Весь парк какой-то светлый, как бы пронизанный солнцем, просторный, радостный. Даже те из его аллей, что узки и тенисты, не угрюмы, а лишь лирично-задумчивы. Обширные парковые залы и укромные беседки, тенистые аллеи и открытые полянки, ручей, пруды, мостики, «сюрпризы» — деревья необычайные по форме или величине. ..
И всё это видел, любил, воспевал Пушкин.
Его влекло в Тригорское. Даже тогда, когда Прасковья Александровна с дочерьми ненадолго уезжала из своего имения, поэт навещал их дом и парк-«сад». «Вчера я посетил Тригорский замок, сад, библиотеку. Уединение его поистине поэтично». И опустевшее Тригорское составляло, по словам Пушкина, его «утешение».

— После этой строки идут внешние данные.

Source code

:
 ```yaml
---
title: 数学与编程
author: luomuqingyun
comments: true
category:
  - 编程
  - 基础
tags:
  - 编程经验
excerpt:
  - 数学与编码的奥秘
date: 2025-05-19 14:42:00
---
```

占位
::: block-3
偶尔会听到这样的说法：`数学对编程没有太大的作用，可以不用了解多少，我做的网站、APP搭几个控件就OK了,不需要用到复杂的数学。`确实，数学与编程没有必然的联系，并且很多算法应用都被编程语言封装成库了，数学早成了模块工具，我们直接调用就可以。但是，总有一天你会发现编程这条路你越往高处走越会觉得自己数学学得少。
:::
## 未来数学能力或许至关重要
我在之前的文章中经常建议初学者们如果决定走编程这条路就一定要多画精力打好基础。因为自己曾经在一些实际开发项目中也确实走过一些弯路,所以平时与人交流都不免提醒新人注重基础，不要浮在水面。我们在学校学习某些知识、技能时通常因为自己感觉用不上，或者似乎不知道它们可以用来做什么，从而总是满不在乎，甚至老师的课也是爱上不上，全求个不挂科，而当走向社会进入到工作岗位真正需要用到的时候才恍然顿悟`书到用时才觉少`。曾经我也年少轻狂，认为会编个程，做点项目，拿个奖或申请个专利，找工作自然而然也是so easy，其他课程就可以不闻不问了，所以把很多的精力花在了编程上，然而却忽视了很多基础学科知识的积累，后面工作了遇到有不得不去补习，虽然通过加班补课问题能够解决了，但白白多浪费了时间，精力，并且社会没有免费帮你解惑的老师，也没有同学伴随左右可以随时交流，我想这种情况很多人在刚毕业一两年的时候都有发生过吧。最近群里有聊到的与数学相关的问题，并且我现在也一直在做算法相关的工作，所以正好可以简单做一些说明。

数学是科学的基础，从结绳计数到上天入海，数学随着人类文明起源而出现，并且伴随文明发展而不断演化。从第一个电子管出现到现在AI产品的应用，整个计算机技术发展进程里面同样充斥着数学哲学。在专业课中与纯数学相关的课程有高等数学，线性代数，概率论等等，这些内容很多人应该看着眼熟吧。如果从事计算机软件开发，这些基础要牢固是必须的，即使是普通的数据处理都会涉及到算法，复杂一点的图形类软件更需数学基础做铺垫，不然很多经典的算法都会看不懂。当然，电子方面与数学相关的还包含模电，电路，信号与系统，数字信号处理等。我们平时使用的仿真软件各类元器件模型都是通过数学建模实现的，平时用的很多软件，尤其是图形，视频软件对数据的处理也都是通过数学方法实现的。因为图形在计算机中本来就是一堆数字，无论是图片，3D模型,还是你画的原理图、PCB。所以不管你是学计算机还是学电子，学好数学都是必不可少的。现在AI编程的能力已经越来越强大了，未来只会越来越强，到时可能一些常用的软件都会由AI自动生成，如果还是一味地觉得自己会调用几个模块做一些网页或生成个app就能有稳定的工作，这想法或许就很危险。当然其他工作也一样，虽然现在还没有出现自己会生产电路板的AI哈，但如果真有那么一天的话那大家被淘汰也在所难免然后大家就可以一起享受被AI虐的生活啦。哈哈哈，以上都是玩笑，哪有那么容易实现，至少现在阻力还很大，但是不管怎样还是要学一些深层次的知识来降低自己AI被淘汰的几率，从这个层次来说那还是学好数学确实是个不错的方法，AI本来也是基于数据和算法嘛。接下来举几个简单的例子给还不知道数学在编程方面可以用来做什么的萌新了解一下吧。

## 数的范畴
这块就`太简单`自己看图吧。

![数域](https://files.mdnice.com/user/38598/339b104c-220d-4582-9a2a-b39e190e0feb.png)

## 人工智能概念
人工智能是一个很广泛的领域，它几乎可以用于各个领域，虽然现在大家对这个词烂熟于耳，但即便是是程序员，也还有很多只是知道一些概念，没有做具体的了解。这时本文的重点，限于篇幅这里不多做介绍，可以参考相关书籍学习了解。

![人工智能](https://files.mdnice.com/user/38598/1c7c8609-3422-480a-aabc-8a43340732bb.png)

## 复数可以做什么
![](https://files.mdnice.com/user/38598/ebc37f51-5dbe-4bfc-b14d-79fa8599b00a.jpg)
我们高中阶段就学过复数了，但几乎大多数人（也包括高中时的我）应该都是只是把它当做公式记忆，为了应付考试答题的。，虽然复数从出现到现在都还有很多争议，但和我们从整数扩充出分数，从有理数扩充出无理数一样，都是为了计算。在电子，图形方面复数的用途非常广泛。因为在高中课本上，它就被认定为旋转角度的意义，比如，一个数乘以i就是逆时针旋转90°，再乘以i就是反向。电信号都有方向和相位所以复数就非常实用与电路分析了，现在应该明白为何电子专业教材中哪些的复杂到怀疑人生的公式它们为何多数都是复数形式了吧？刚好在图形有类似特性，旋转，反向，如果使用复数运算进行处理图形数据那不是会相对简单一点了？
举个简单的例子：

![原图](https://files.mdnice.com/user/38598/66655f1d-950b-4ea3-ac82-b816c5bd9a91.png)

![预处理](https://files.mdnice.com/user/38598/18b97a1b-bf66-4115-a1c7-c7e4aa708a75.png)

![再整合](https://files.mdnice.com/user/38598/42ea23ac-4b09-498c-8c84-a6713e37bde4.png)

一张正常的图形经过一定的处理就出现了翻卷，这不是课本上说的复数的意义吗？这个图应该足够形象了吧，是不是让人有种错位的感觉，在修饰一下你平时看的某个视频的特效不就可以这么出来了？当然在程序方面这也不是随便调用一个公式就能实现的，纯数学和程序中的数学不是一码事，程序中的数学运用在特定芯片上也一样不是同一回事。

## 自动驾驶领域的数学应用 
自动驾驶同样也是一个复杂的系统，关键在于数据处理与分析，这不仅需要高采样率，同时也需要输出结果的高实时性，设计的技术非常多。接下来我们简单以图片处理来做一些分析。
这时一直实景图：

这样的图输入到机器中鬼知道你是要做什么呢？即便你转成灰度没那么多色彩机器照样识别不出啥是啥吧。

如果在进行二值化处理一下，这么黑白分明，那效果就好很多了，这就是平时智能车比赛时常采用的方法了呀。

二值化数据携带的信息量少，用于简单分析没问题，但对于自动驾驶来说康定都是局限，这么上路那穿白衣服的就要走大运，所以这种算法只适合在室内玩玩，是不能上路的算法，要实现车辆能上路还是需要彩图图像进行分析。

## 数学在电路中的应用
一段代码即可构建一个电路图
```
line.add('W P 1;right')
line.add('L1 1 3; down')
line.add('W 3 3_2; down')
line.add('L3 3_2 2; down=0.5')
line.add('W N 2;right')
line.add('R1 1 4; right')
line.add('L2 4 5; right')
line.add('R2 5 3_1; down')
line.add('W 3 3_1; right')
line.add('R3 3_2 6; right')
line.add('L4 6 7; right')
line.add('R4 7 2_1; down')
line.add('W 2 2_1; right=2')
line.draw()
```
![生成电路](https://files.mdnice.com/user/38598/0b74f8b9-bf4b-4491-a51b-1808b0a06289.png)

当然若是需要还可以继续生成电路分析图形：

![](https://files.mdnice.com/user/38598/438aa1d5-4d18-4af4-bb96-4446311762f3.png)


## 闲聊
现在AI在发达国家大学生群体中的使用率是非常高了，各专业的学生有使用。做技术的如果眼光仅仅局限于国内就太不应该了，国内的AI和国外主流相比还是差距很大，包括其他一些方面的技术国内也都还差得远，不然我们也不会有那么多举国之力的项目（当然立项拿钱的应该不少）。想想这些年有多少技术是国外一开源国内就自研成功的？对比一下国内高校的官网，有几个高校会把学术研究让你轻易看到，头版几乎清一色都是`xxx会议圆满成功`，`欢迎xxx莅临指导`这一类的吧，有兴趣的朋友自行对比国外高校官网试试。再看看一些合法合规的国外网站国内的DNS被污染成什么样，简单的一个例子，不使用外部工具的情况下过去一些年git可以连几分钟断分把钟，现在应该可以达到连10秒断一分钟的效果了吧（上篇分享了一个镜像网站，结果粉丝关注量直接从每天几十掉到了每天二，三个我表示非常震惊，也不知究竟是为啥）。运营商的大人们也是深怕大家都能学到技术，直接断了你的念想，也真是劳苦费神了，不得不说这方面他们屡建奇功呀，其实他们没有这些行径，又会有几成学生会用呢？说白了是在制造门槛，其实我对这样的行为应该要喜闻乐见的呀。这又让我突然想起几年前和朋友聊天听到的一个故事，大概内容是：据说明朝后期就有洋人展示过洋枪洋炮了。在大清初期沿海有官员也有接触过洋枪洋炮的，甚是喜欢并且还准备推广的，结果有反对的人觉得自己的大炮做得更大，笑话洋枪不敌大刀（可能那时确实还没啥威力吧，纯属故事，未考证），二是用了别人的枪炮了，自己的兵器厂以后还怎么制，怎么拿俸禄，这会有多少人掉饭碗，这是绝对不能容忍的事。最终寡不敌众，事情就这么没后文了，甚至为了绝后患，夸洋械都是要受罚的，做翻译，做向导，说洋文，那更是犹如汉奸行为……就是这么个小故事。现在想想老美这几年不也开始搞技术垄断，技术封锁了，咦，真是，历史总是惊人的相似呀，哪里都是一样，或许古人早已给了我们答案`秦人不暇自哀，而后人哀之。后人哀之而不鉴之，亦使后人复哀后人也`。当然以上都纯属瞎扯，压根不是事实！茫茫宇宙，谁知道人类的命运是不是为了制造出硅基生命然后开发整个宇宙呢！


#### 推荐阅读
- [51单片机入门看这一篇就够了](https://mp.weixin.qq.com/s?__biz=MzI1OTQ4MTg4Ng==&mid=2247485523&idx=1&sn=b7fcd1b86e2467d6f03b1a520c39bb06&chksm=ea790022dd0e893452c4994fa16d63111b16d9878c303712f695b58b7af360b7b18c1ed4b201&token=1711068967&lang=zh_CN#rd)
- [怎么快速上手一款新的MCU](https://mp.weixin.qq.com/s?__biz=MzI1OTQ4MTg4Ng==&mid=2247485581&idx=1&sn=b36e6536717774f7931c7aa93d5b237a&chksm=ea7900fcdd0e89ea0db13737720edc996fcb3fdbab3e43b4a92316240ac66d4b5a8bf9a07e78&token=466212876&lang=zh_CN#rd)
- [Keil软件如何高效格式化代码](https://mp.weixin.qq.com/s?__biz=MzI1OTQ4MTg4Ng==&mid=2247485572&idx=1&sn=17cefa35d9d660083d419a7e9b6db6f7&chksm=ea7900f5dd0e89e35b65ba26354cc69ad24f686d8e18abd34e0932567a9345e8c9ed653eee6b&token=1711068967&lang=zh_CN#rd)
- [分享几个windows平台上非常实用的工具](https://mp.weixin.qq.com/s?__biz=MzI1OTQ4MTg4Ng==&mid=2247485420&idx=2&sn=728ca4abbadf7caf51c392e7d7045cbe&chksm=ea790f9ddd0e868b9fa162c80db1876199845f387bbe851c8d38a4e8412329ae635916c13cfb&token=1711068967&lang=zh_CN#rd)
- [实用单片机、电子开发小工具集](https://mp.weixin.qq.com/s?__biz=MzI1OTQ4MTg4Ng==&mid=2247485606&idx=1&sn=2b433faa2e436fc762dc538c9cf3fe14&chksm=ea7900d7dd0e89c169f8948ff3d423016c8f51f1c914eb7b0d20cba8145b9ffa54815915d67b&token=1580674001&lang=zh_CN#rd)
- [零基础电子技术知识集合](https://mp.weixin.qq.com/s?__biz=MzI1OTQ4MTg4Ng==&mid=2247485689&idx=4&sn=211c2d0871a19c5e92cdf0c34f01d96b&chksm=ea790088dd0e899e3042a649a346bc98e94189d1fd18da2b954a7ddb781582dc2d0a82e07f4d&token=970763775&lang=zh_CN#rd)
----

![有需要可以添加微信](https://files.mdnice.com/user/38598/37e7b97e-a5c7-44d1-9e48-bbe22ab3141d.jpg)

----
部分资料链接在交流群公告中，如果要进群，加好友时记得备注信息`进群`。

В летние месяцы поэт и его тригорские друзья многие часы проводили в парке. Мелькали в аллеях белые платья, звучали молодые голоса, смех, шутки, стихи. Особенно хороши были тёплые, тихие вечера —
Там на горе, под мирным кровом
Старейшин сада вековых,
На дёрне свежем и шелковом,
В виду окрестностей живых.
Живые окрестности Тригорского прекрасно видны с высокого обрыва над Соротью.

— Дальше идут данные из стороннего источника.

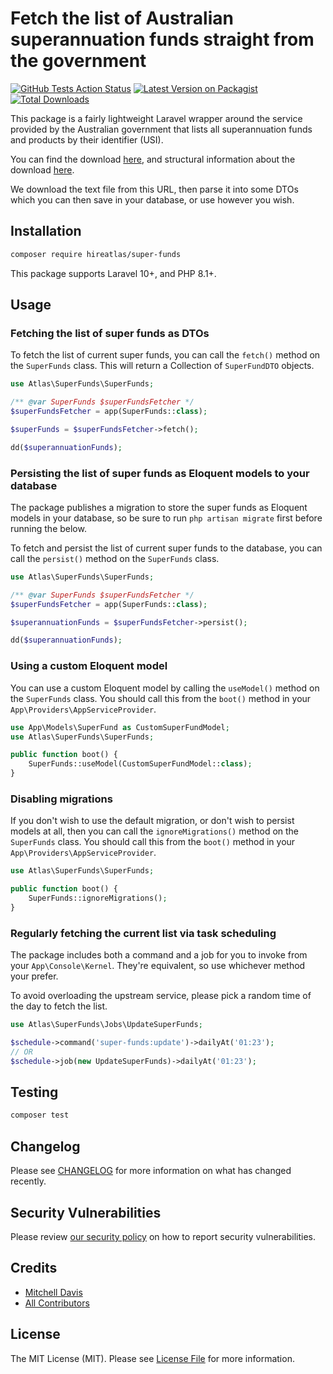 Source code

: # Fetch the list of Australian superannuation funds straight from the government

[![GitHub Tests Action Status](https://img.shields.io/github/actions/workflow/status/hireatlas/super-funds/run-tests.yml)](https://github.com/hireatlas/super-funds/actions?query=workflow%3Arun-tests+branch%3Amaster)
[![Latest Version on Packagist](https://img.shields.io/packagist/v/hireatlas/super-funds.svg)](https://packagist.org/packages/hireatlas/super-funds)
[![Total Downloads](https://img.shields.io/packagist/dt/hireatlas/super-funds.svg)](https://packagist.org/packages/hireatlas/super-funds)

This package is a fairly lightweight Laravel wrapper around the service provided by the Australian government that lists all superannuation funds and products by their identifier (USI).

You can find the download [here](https://superfundlookup.gov.au/Tools/DownloadUsiList?download=usi), and structural information about the download [here](https://superfundlookup.gov.au/Tools/DownloadUsiList). 

We download the text file from this URL, then parse it into some DTOs which you can then save in your database, or use however you wish.

## Installation

```bash
composer require hireatlas/super-funds
```

This package supports Laravel 10+, and PHP 8.1+.

## Usage

### Fetching the list of super funds as DTOs

To fetch the list of current super funds, you can call the `fetch()` method on the `SuperFunds` class. This will return a Collection of `SuperFundDTO` objects.

```php
use Atlas\SuperFunds\SuperFunds;

/** @var SuperFunds $superFundsFetcher */
$superFundsFetcher = app(SuperFunds::class);

$superFunds = $superFundsFetcher->fetch();

dd($superannuationFunds);
```

### Persisting the list of super funds as Eloquent models to your database

The package publishes a migration to store the super funds as Eloquent models in your database, so be sure to run `php artisan migrate` first before running the below.

To fetch and persist the list of current super funds to the database, you can call the `persist()` method on the `SuperFunds` class.

```php
use Atlas\SuperFunds\SuperFunds;

/** @var SuperFunds $superFundsFetcher */
$superFundsFetcher = app(SuperFunds::class);

$superannuationFunds = $superFundsFetcher->persist();

dd($superannuationFunds);
```

### Using a custom Eloquent model

You can use a custom Eloquent model by calling the `useModel()` method on the `SuperFunds` class. You should call this from the `boot()` method in your `App\Providers\AppServiceProvider`.

```php
use App\Models\SuperFund as CustomSuperFundModel;
use Atlas\SuperFunds\SuperFunds;

public function boot() {
    SuperFunds::useModel(CustomSuperFundModel::class);
}
```

### Disabling migrations

If you don't wish to use the default migration, or don't wish to persist models at all, then you can call the `ignoreMigrations()` method on the `SuperFunds` class. You should call this from the `boot()` method in your `App\Providers\AppServiceProvider`.

```php
use Atlas\SuperFunds\SuperFunds;

public function boot() {
    SuperFunds::ignoreMigrations();
}
```

### Regularly fetching the current list via task scheduling

The package includes both a command and a job for you to invoke from your `App\Console\Kernel`. They're equivalent, so use whichever method your prefer.

To avoid overloading the upstream service, please pick a random time of the day to fetch the list.

```php
use Atlas\SuperFunds\Jobs\UpdateSuperFunds;

$schedule->command('super-funds:update')->dailyAt('01:23');
// OR
$schedule->job(new UpdateSuperFunds)->dailyAt('01:23');
```

## Testing

``` bash
composer test
```

## Changelog

Please see [CHANGELOG](CHANGELOG.md) for more information on what has changed recently.

## Security Vulnerabilities

Please review [our security policy](../../security/policy) on how to report security vulnerabilities.

## Credits

- [Mitchell Davis](https://github.com/mitchdav)
- [All Contributors](../../contributors)

## License

The MIT License (MIT). Please see [License File](LICENSE.md) for more information.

На обрыве — небольшая площадка, окружённая вековыми деревьями, а на ней простая белая скамья под сенью ветвей. Этот на редкость красивый уголок тригорского парка уже в семье Осиповых-Вульф называли «скамья Онегина». Обитателям Тригорского казалось, что именно сюда убежала Татьяна, заслышав приближение Онегина, здесь на скамье ждала она решения своей судьбы.
…«Ах!» — и легче тени
Татьяна прыг в другие сени,
С крыльца на двор, и прямо в сад,
Летит, летит; взглянуть назад
Не смеет; мигом обежала
Куртины, мостики, лужок,
Аллею к озеру, лесок.
Кусты сирень переломала,
По цветникам летя к ручью
И задыхаясь, на скамью упала…
Сумрак липовых аллей, тишина, уединение… Это мир мечтательной Татьяны. Она родилась и выросла среди полей и лесов. И как близка, как созвучна им её глубокая, чистая натура!
От «скамьи Онегина» липовая аллейка уводит глубже в парк. Влево от неё открывается поляна. Когда-то здесь росли ягодные кусты — малина, смородина, крыжовник. Прасковья Александровна была взыскательная хозяйка, и, проходя мимо ягодной полянки, Пушкин, возможно, не раз наблюдал ту самую сцену, которую видела Татьяна, поджидая в саду Онегина:
В саду служанки, на грядах,
Сбирали ягоды в кустах
И хором по наказу пели
(Наказ, основанный на том,
Чтоб барской ягоды тайком
Уста лукавые не ели,
И пеньем были заняты:
Затея сельской остроты!)
Удивительной была поэтическая зоркость Пушкина. Маленькая картинка, брошенное вскользь ироническое замечание. А сколько ими сказано, сколько раскрыто! Максим Горький, перечитывая «Онегина», говорил, что роман Пушкина, «помимо неувядаемой его красоты, имеет для нас цену исторического документа, более точно и правдиво рисующего эпоху, чем до сего дня воспроизводят десятки толстых книг».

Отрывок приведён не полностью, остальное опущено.